Most of this H2 was manufactured by burning fossil fuels used by the refining and chemicals industries. Gray H2 production released about 900 Mt of harmful carbon dioxide (CO2) into the atmosphere. That’s not sustainable to companies, nations and jurisdictions expecting to achieve their decarbonization goals and mitigate the global warming effects of greenhouse gas emissions from burning coal and/or oil.
The nine industry issues you’ll want to know more about
What’s needed is an immediate acceleration of the development of green H2 produced through an electrolysis process powered by renewable energy sources such as solar and wind.
Although there are encouraging signs around the world, there also are critical issues about which we all must learn more and act upon quickly. I blogged about some of these challenges a few months ago.

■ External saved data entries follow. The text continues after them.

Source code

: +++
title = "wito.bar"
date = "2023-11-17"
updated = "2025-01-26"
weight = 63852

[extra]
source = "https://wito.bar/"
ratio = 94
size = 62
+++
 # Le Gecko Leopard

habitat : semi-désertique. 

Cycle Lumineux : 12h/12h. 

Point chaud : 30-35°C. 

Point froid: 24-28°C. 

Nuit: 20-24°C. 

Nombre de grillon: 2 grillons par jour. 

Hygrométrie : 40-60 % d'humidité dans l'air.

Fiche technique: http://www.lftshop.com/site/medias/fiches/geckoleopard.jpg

To expand on these topics for you, I’ve compiled additional insights after hearing presentations and listening to expert presenters at COP27, the World Economic Forum, CERA WEEK, IEA/IRENA, and more recently at the American Hydrogen Forum. Here are nine key takeaways:
1. Proven turbomachinery critical to success
Turbomachinery is among the most significant equipment in the H2 value chain from production to transportation, distribution, storage and utilization. They are also the most critical equipment based upon reliability, availability, maintainability (RAM) analysis, as well as from a perspective that considers capital and operating expenditures.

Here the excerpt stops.